● **BRIEF**: Present each line of the entries below that holds the word "specifier".

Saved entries
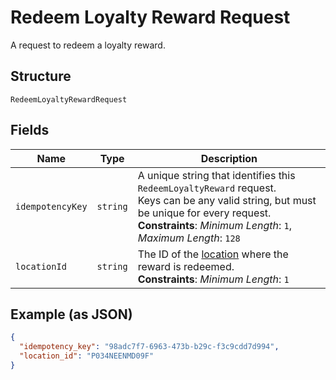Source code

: 
# Redeem Loyalty Reward Request

A request to redeem a loyalty reward.

## Structure

`RedeemLoyaltyRewardRequest`

## Fields

| Name | Type | Description |
|  --- | --- | --- |
| `idempotencyKey` | `string` | A unique string that identifies this `RedeemLoyaltyReward` request.<br>Keys can be any valid string, but must be unique for every request.<br>**Constraints**: *Minimum Length*: `1`, *Maximum Length*: `128` |
| `locationId` | `string` | The ID of the [location](#type-Location) where the reward is redeemed.<br>**Constraints**: *Minimum Length*: `1` |

## Example (as JSON)

```json
{
  "idempotency_key": "98adc7f7-6963-473b-b29c-f3c9cdd7d994",
  "location_id": "P034NEENMD09F"
}
```

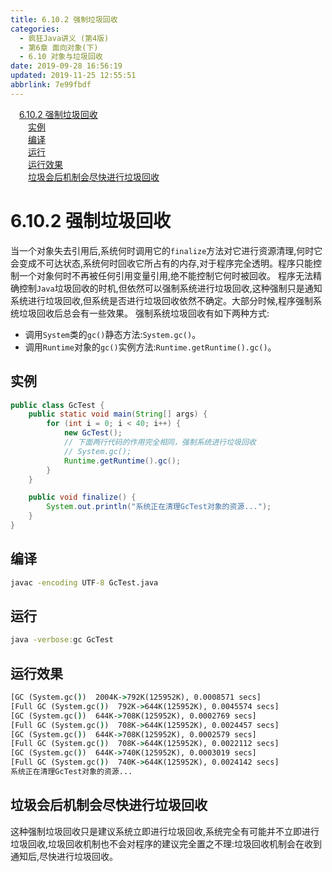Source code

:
 ```yaml
---
title: 6.10.2 强制垃圾回收
categories: 
  - 疯狂Java讲义 (第4版)
  - 第6章 面向对象(下)
  - 6.10 对象与垃圾回收
date: 2019-09-28 16:56:19
updated: 2019-11-25 12:55:51
abbrlink: 7e99fbdf
---
```

<div id='my_toc'><a href="/JavaReadingNotes/7e99fbdf/#6.10.2-强制垃圾回收" class="header_1">6.10.2 强制垃圾回收</a><br><a href="/JavaReadingNotes/7e99fbdf/#实例" class="header_2">实例</a><br><a href="/JavaReadingNotes/7e99fbdf/#编译" class="header_2">编译</a><br><a href="/JavaReadingNotes/7e99fbdf/#运行" class="header_2">运行</a><br><a href="/JavaReadingNotes/7e99fbdf/#运行效果" class="header_2">运行效果</a><br><a href="/JavaReadingNotes/7e99fbdf/#垃圾会后机制会尽快进行垃圾回收" class="header_2">垃圾会后机制会尽快进行垃圾回收</a><br></div>
<style>
    .header_1{
        margin-left: 1em;
    }
    .header_2{
        margin-left: 2em;
    }
    .header_3{
        margin-left: 3em;
    }
    .header_4{
        margin-left: 4em;
    }
    .header_5{
        margin-left: 5em;
    }
    .header_6{
        margin-left: 6em;
    }
</style>
<!--more-->
<script>if (navigator.platform.search('arm')==-1){document.getElementById('my_toc').style.display = 'none';}
var e,p = document.getElementsByTagName('p');while (p.length>0) {e = p[0];e.parentElement.removeChild(e);}
</script>

<!--end-->
<!--SSTStart-->
# 6.10.2 强制垃圾回收 #
当一个对象失去引用后,系统何时调用它的`finalize`方法对它进行资源清理,何时它会变成不可达状态,系统何时回收它所占有的内存,对于程序完全透明。程序只能控制一个对象何时不再被任何引用变量引用,绝不能控制它何时被回收。
程序无法精确控制`Java`垃圾回收的时机,但依然可以强制系统进行垃圾回收,这种强制只是通知系统进行垃圾回收,但系统是否进行垃圾回收依然不确定。大部分时候,程序强制系统垃圾回收后总会有一些效果。
强制系统垃圾回收有如下两种方式:
- 调用`System`类的`gc()`静态方法:`System.gc()`。
- 调用`Runtime`对象的`gc()`实例方法:`Runtime.getRuntime().gc()`。

<!--SSTStop-->
## 实例 ##
```java
public class GcTest {
    public static void main(String[] args) {
        for (int i = 0; i < 40; i++) {
            new GcTest();
            // 下面两行代码的作用完全相同，强制系统进行垃圾回收
            // System.gc();
            Runtime.getRuntime().gc();
        }
    }

    public void finalize() {
        System.out.println("系统正在清理GcTest对象的资源...");
    }
}
```
## 编译 ##
```cmd
javac -encoding UTF-8 GcTest.java
```
## 运行 ##
```cmd
java -verbose:gc GcTest
```
## 运行效果 ##
```cmd
[GC (System.gc())  2004K->792K(125952K), 0.0008571 secs]
[Full GC (System.gc())  792K->644K(125952K), 0.0045574 secs]
[GC (System.gc())  644K->708K(125952K), 0.0002769 secs]
[Full GC (System.gc())  708K->644K(125952K), 0.0024457 secs]
[GC (System.gc())  644K->708K(125952K), 0.0002579 secs]
[Full GC (System.gc())  708K->644K(125952K), 0.0022112 secs]
[GC (System.gc())  644K->740K(125952K), 0.0003019 secs]
[Full GC (System.gc())  740K->644K(125952K), 0.0024142 secs]
系统正在清理GcTest对象的资源...

```
<!--SSTStart-->
## 垃圾会后机制会尽快进行垃圾回收 ##
这种强制垃圾回收只是建议系统立即进行垃圾回收,系统完全有可能并不立即进行垃圾回收,垃圾回收机制也不会对程序的建议完全置之不理:垃圾回收机制会在收到通知后,尽快进行垃圾回收。
<!--SSTStop-->

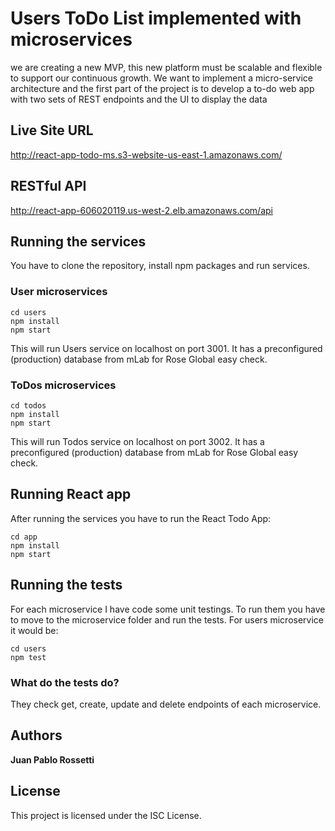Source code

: # Users ToDo List implemented with microservices

we are creating a new MVP, this new platform must be scalable and flexible to support our continuous growth. We want to implement a micro-service architecture and the first part of the project is to develop a to-do web app with two sets of REST endpoints and the UI to display the data


## Live Site URL

http://react-app-todo-ms.s3-website-us-east-1.amazonaws.com/

## RESTful API
http://react-app-606020119.us-west-2.elb.amazonaws.com/api

## Running the services

You have to clone the repository, install npm packages and run services.

### User microservices
```
cd users
npm install
npm start
```
This will run Users service on localhost on port 3001. It has a preconfigured (production) database from mLab for Rose Global easy check.

### ToDos microservices
```
cd todos
npm install
npm start
```
This will run Todos service on localhost on port 3002. It has a preconfigured (production) database from mLab for Rose Global easy check.

## Running React app

After running the services you have to run the React Todo App: 

```
cd app
npm install
npm start
```

## Running the tests

For each microservice I have code some unit testings. To run them you have to move to the microservice folder and run the tests. For users microservice it would be:

```
cd users
npm test
```

### What do the tests do?

They check get, create, update and delete endpoints of each microservice.

## Authors

**Juan Pablo Rossetti**

## License

This project is licensed under the ISC License.

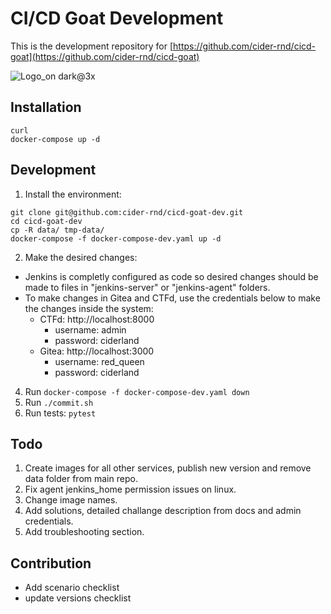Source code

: # CI/CD Goat Development
This is the development repository for [https://github.com/cider-rnd/cicd-goat](https://github.com/cider-rnd/cicd-goat)

![Logo_on dark@3x](https://user-images.githubusercontent.com/88270351/143437403-79b0ae54-a117-420d-b1a2-b285c0d8db59.png)

## Installation
```
curl
docker-compose up -d
```

## Development
1. Install the environment:
  ```
  git clone git@github.com:cider-rnd/cicd-goat-dev.git
  cd cicd-goat-dev
  cp -R data/ tmp-data/
  docker-compose -f docker-compose-dev.yaml up -d
  ```
2. Make the desired changes:
* Jenkins is completly configured as code so desired changes should be made to files in "jenkins-server" or "jenkins-agent" folders.
* To make changes in Gitea and CTFd, use the credentials below to make the changes inside the system:
  * CTFd: http://localhost:8000
    * username: admin
    * password: ciderland
  * Gitea: http://localhost:3000
    * username: red_queen
    * password: ciderland
4. Run `docker-compose -f docker-compose-dev.yaml down`
5. Run `./commit.sh`
6. Run tests: `pytest` 

## Todo
1. Create images for all other services, publish new version and remove data folder from main repo.
2. Fix agent jenkins_home permission issues on linux.
3. Change image names.
4. Add solutions, detailed challange description from docs and admin credentials.
5. Add troubleshooting section.

## Contribution
* Add scenario checklist
* update versions checklist

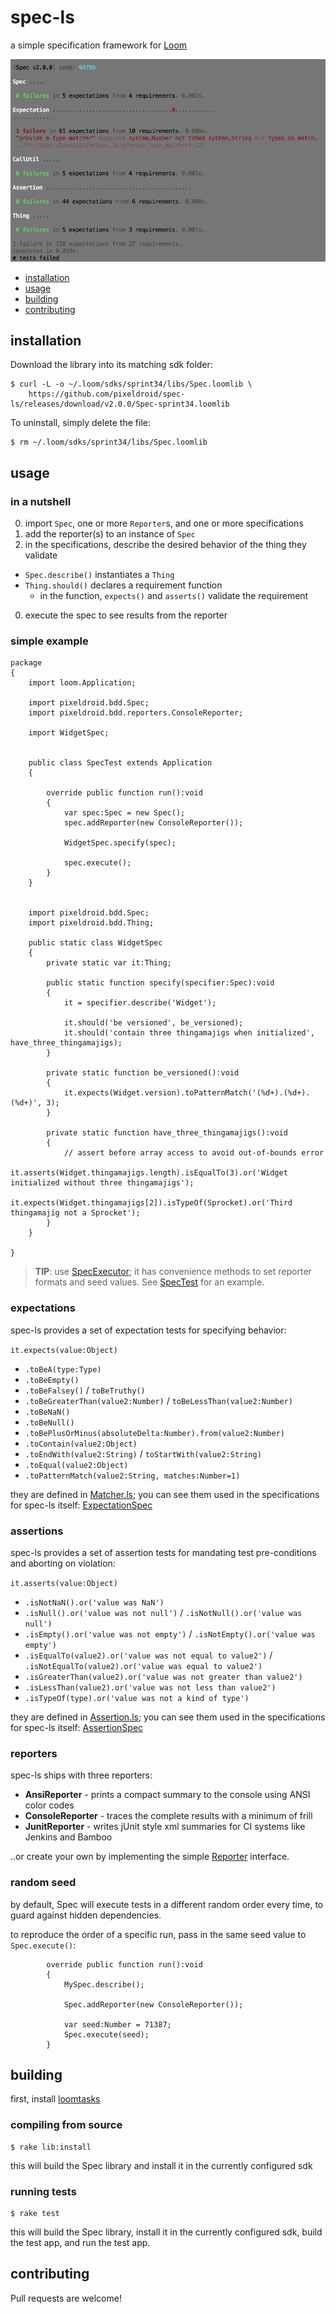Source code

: spec-ls
=======

a simple specification framework for [Loom][loom-sdk]

![spec-ls screenshot](terminal.png)

- [installation](#installation)
- [usage](#usage)
- [building](#building)
- [contributing](#contributing)


## installation

Download the library into its matching sdk folder:

    $ curl -L -o ~/.loom/sdks/sprint34/libs/Spec.loomlib \
        https://github.com/pixeldroid/spec-ls/releases/download/v2.0.0/Spec-sprint34.loomlib

To uninstall, simply delete the file:

    $ rm ~/.loom/sdks/sprint34/libs/Spec.loomlib


## usage

### in a nutshell

0. import `Spec`, one or more `Reporter`s, and one or more specifications
0. add the reporter(s) to an instance of `Spec`
0. in the specifications, describe the desired behavior of the thing they validate
  * `Spec.describe()` instantiates a `Thing`
  * `Thing.should()` declares a requirement function
    - in the function, `expects()` and `asserts()` validate the requirement
0. execute the spec to see results from the reporter

### simple example

```ls
package
{
    import loom.Application;

    import pixeldroid.bdd.Spec;
    import pixeldroid.bdd.reporters.ConsoleReporter;

    import WidgetSpec;


    public class SpecTest extends Application
    {

        override public function run():void
        {
            var spec:Spec = new Spec();
            spec.addReporter(new ConsoleReporter());

            WidgetSpec.specify(spec);

            spec.execute();
        }
    }


    import pixeldroid.bdd.Spec;
    import pixeldroid.bdd.Thing;

    public static class WidgetSpec
    {
        private static var it:Thing;

        public static function specify(specifier:Spec):void
        {
            it = specifier.describe('Widget');

            it.should('be versioned', be_versioned);
            it.should('contain three thingamajigs when initialized', have_three_thingamajigs);
        }

        private static function be_versioned():void
        {
            it.expects(Widget.version).toPatternMatch('(%d+).(%d+).(%d+)', 3);
        }

        private static function have_three_thingamajigs():void
        {
            // assert before array access to avoid out-of-bounds error
            it.asserts(Widget.thingamajigs.length).isEqualTo(3).or('Widget initialized without three thingamajigs');
            it.expects(Widget.thingamajigs[2]).isTypeOf(Sprocket).or('Third thingamajig not a Sprocket');
        }
    }

}
```

> **TIP**: use [SpecExecutor][SpecExecutor.ls]; it has convenience methods to set reporter formats and seed values. See [SpecTest][SpecTest.ls] for an example.

### expectations

spec-ls provides a set of expectation tests for specifying behavior:

`it.expects(value:Object)`

* `.toBeA(type:Type)`
* `.toBeEmpty()`
* `.toBeFalsey()` / `toBeTruthy()`
* `.toBeGreaterThan(value2:Number)` / `toBeLessThan(value2:Number)`
* `.toBeNaN()`
* `.toBeNull()`
* `.toBePlusOrMinus(absoluteDelta:Number).from(value2:Number)`
* `.toContain(value2:Object)`
* `.toEndWith(value2:String)` / `toStartWith(value2:String)`
* `.toEqual(value2:Object)`
* `.toPatternMatch(value2:String, matches:Number=1)`

they are defined in [Matcher.ls][Matcher.ls];
you can see them used in the specifications for spec-ls itself: [ExpectationSpec][ExpectationSpec.ls]

### assertions

spec-ls provides a set of assertion tests for mandating test pre-conditions and aborting on violation:

`it.asserts(value:Object)`

* `.isNotNaN().or('value was NaN')`
* `.isNull().or('value was not null')` / `.isNotNull().or('value was null')`
* `.isEmpty().or('value was not empty')` / `.isNotEmpty().or('value was empty')`
* `.isEqualTo(value2).or('value was not equal to value2')` / `.isNotEqualTo(value2).or('value was equal to value2')`
* `.isGreaterThan(value2).or('value was not greater than value2')`
* `.isLessThan(value2).or('value was not less than value2')`
* `.isTypeOf(type).or('value was not a kind of type')`

they are defined in [Assertion.ls][Assertion.ls];
you can see them used in the specifications for spec-ls itself: [AssertionSpec][AssertionSpec.ls]

### reporters

spec-ls ships with three reporters:

* **AnsiReporter** - prints a compact summary to the console using ANSI color codes
* **ConsoleReporter** - traces the complete results with a minimum of frill
* **JunitReporter** - writes jUnit style xml summaries for CI systems like Jenkins and Bamboo

..or create your own by implementing the simple [Reporter][Reporter.ls] interface.

### random seed

by default, Spec will execute tests in a different random order every time, to guard against hidden dependencies.

to reproduce the order of a specific run, pass in the same seed value to `Spec.execute()`:

```ls
        override public function run():void
        {
            MySpec.describe();

            Spec.addReporter(new ConsoleReporter());

            var seed:Number = 71387;
            Spec.execute(seed);
        }
```


## building

first, install [loomtasks][loomtasks]

### compiling from source

    $ rake lib:install

this will build the Spec library and install it in the currently configured sdk

### running tests

    $ rake test

this will build the Spec library, install it in the currently configured sdk, build the test app, and run the test app.


## contributing

Pull requests are welcome!


[Assertion.ls]: lib/src/pixeldroid/bdd/Assertion.ls "Assertion.ls"
[AssertionSpec.ls]: test/src/spec/AssertionSpec.ls "AssertionSpec.ls"
[ExpectationSpec.ls]: test/src/spec/ExpectationSpec.ls "ExpectationSpec.ls"
[loom-sdk]: https://github.com/LoomSDK/LoomSDK "a native mobile app and game framework"
[loomtasks]: https://github.com/pixeldroid/loomtasks "Rake tasks for working with loomlibs"
[Matcher.ls]: lib/src/pixeldroid/bdd/Matcher.ls "Matcher.ls"
[Reporter.ls]: lib/src/pixeldroid/bdd/Reporter.ls "Reporter.ls"
[SpecExecutor.ls]: lib/src/pixeldroid/bdd/SpecExecutor.ls "SpecExecutor.ls"
[SpecTest.ls]: test/src/app/SpecTest.ls "SpecTest.ls"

● **PROBLEM SOLUTION**:
        public static function specify(specifier:Spec):void
            it = specifier.describe('Widget');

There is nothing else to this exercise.